Gerrit 2.4 stops responding on SSH channel

450 views
Skip to first unread message

Saša Živkov

unread,
Jun 8, 2012, 12:33:02 PM6/8/12
to repo-d...@googlegroups.com
Since upgrading to 2.4 (from 2.1.8) we experienced several times that
our Gerrit instance
stops responding on SSH channel. At the time when the SSH is not responding
there is no CPU activity, SSH worker threads and SshCommandStart
threads are doing
nothing and there are more than 1000 sockets in CLOSE_WAIT state.
There is also a similar number of sockets in ESTABLISHED state.

The "ulimit" doesn't seem to be a problem as it is set to 8000 and the number
of open files (in /proc/PID/fd) is less than 3000.
At the same time HTTP requests are accepted and processed quickly.
Restarting Gerrit solves the issue for a couple of days.

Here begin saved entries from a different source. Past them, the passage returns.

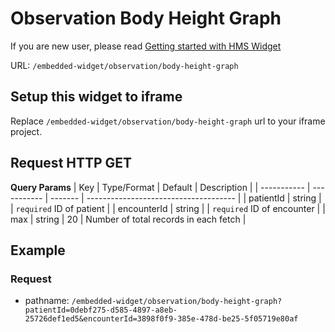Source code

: # Observation Body Height Graph

If you are new user, please read [Getting started with HMS Widget](/embedded-widget?widget=get-started)


URL: `/embedded-widget/observation/body-height-graph`

## Setup this widget to iframe
Replace `/embedded-widget/observation/body-height-graph` url to your iframe project.

## Request HTTP GET
**Query Params**
| Key         | Type/Format | Default | Description                           |
| ----------- | ----------- | ------- | ------------------------------------- |
| patientId   | string      |         | `required` ID of patient              |
| encounterId | string      |         | `required` ID of encounter            |
| max         | string      | 20      | Number of total records in each fetch |

## Example

### Request
 - pathname: `/embedded-widget/observation/body-height-graph?patientId=0debf275-d585-4897-a8eb-25726def1ed5&encounterId=3898f0f9-385e-478d-be25-5f05719e80af`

I was debugging Gerrit and at the same time looking at the "netstat" output
to find out when socket state changes from ESTABLISHED to CLOSE_WAIT:
this happens from a "SSH <task-name>" thread on the
CommandFactoryProvider.Trampoline.onExit
method call which calls apache mina. The state change happens
somewhere in mina code.

Then final closing of the socket connection from Gerrit server side happens in
a "NioProcessor-..." thread somewhere deep in apache mina code.
I couldn't find an obvious place in Gerrit which could cause the connection
not to be closed.
Does this look like an apache mina bug?
Any hints on how to further investigate this issue?

Saša

Shawn Pearce

unread,
Jun 8, 2012, 1:21:12 PM6/8/12
to Saša Živkov, repo-d...@googlegroups.com
It is possible this is a bug in Apache MINA. Unlikely, we are running
what has thus far seemed to be a fairly stable version of it.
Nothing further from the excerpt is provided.